Assigned task:
Your answer should be the lines of the data below that contain "string".

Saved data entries
=-=-=

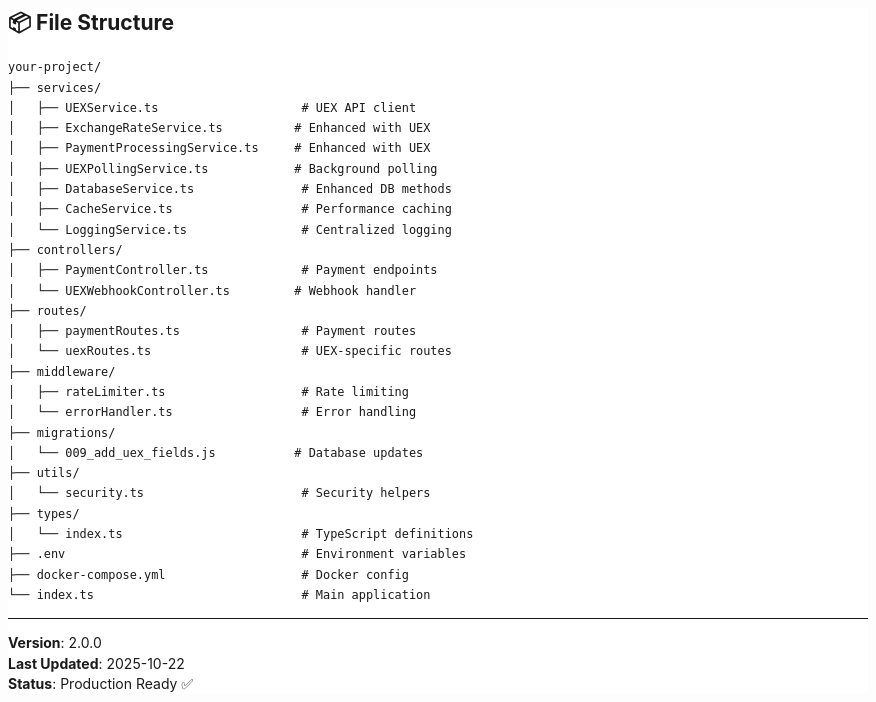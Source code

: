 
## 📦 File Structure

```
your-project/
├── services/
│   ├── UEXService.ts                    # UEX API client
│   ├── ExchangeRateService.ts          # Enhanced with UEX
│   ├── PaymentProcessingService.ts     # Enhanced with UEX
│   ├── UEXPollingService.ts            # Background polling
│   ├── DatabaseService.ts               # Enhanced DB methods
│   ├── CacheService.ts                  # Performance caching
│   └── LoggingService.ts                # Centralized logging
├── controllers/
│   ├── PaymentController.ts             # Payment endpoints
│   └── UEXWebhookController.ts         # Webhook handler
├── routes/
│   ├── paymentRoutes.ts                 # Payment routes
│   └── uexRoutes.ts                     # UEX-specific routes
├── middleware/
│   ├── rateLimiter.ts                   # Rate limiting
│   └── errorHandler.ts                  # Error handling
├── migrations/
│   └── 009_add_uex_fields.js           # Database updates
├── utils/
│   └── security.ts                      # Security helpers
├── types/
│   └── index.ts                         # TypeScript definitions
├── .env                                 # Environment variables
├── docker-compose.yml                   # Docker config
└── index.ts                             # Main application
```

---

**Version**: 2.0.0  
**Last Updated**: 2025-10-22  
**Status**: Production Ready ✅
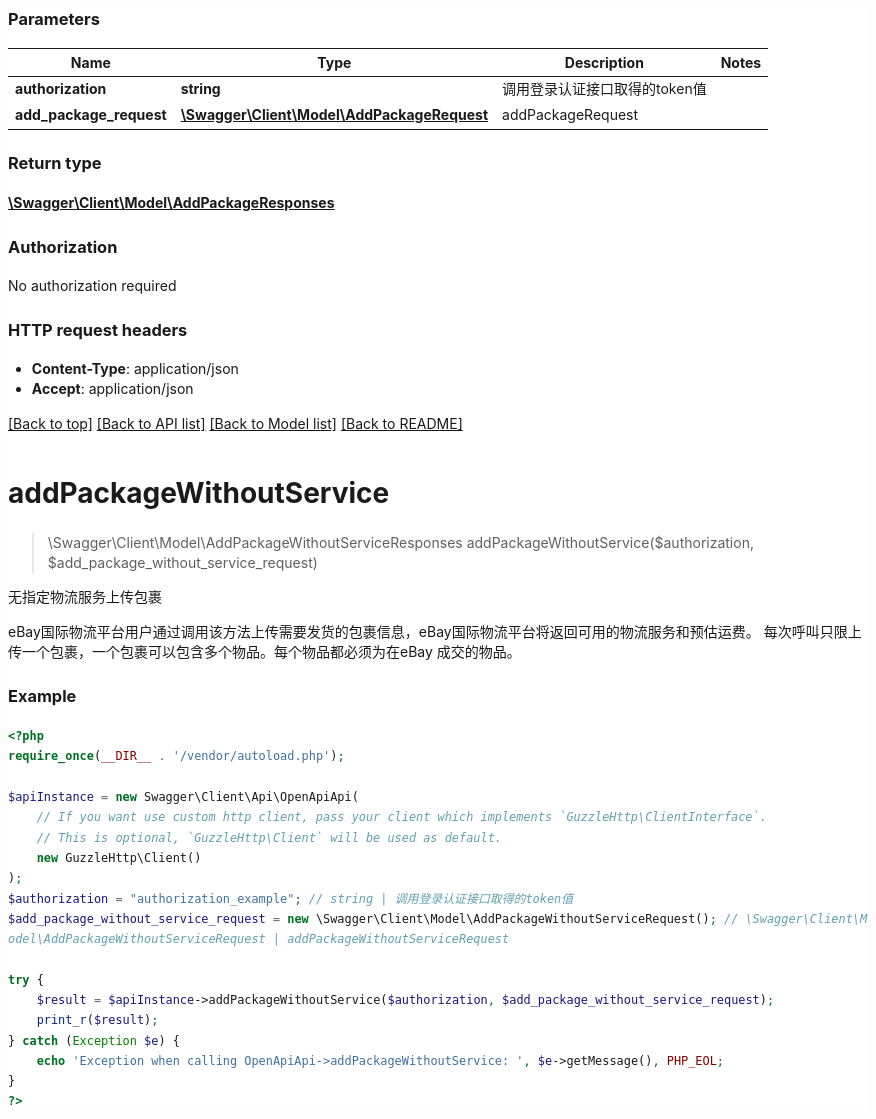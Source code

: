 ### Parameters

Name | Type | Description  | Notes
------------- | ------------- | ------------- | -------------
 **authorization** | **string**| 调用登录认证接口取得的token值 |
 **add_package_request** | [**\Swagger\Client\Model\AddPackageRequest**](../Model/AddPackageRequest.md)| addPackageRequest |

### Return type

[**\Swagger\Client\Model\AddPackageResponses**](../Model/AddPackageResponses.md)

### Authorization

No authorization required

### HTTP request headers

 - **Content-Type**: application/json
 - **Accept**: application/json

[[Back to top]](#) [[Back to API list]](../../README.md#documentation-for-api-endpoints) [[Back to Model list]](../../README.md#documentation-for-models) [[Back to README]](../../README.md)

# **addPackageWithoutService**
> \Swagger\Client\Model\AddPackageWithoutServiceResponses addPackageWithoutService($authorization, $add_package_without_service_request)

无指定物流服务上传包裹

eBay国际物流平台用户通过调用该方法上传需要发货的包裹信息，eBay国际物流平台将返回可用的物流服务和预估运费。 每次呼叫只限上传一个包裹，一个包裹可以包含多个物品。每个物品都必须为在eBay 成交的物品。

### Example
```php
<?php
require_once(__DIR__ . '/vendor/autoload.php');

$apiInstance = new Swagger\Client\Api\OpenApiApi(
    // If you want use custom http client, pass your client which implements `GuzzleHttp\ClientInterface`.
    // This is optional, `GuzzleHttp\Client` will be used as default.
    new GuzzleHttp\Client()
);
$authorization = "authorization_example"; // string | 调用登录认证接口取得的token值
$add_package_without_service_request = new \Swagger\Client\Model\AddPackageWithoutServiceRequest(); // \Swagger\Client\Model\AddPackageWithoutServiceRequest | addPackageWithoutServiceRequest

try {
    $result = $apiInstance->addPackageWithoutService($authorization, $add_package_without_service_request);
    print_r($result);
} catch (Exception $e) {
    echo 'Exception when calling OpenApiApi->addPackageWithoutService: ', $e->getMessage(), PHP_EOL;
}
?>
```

=-=-=

Task result:
 **authorization** | **string**| 调用登录认证接口取得的token值 |
$authorization = "authorization_example"; // string | 调用登录认证接口取得的token值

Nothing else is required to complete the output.